▶ Activity: Would you find each line in the entries below with the string "verbose" and copy it?

▶ Data extracts:
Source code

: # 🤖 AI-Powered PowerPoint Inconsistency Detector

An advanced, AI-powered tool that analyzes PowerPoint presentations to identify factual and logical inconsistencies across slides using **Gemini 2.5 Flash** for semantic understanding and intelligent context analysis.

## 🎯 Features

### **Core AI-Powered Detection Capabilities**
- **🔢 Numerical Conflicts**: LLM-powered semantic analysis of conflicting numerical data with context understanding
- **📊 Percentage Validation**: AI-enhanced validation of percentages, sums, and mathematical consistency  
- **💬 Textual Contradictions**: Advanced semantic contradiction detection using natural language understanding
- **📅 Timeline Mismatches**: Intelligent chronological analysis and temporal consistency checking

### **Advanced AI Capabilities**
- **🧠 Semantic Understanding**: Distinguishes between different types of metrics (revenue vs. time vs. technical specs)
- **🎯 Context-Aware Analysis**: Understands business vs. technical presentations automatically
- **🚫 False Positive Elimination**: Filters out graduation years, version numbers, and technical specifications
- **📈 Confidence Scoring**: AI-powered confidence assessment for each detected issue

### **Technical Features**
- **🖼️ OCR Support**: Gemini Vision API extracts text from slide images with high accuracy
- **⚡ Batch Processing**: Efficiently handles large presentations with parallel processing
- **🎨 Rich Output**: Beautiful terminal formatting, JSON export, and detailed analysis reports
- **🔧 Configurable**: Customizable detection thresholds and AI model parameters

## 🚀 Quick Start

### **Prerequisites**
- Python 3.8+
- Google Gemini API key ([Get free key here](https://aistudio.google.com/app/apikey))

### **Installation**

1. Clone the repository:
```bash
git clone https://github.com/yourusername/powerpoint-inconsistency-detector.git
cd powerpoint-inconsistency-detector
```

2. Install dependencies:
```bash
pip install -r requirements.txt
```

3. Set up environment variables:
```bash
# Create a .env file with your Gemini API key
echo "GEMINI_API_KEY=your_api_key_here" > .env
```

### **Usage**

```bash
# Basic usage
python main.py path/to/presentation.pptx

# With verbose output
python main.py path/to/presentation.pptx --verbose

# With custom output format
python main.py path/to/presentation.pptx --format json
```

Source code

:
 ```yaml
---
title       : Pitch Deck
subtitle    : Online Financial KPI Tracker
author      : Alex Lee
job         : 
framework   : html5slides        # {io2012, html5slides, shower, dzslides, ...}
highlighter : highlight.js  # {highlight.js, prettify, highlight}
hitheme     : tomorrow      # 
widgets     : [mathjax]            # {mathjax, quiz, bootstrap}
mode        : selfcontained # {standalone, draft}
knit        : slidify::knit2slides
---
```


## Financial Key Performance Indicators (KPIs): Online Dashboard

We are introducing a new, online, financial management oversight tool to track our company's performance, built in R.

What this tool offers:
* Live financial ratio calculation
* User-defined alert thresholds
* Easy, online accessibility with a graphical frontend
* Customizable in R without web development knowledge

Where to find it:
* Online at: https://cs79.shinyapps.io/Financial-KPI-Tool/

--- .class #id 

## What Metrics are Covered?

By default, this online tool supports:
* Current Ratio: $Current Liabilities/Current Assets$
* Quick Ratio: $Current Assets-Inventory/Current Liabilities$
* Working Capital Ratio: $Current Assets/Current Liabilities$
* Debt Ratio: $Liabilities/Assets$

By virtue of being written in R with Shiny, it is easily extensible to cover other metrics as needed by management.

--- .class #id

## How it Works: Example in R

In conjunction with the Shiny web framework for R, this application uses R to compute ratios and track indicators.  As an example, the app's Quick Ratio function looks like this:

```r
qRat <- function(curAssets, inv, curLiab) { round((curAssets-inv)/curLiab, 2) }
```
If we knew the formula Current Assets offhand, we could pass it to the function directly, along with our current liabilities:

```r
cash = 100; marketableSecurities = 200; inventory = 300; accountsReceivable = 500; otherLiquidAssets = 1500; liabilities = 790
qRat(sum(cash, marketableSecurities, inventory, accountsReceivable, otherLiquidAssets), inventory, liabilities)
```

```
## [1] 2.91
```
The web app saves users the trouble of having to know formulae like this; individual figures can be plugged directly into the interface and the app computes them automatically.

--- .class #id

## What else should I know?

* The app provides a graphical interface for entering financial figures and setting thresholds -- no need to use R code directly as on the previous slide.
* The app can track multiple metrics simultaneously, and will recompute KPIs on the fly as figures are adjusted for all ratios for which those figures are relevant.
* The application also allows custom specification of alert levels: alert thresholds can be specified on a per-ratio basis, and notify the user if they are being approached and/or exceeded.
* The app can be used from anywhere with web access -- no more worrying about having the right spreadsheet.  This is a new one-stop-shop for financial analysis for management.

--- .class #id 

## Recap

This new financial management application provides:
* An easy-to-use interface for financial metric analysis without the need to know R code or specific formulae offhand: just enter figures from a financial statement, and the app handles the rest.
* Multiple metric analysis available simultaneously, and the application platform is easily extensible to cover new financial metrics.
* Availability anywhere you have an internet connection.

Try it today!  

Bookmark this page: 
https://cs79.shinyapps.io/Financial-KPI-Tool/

▶ Answer space:
# With verbose output
python main.py path/to/presentation.pptx --verbose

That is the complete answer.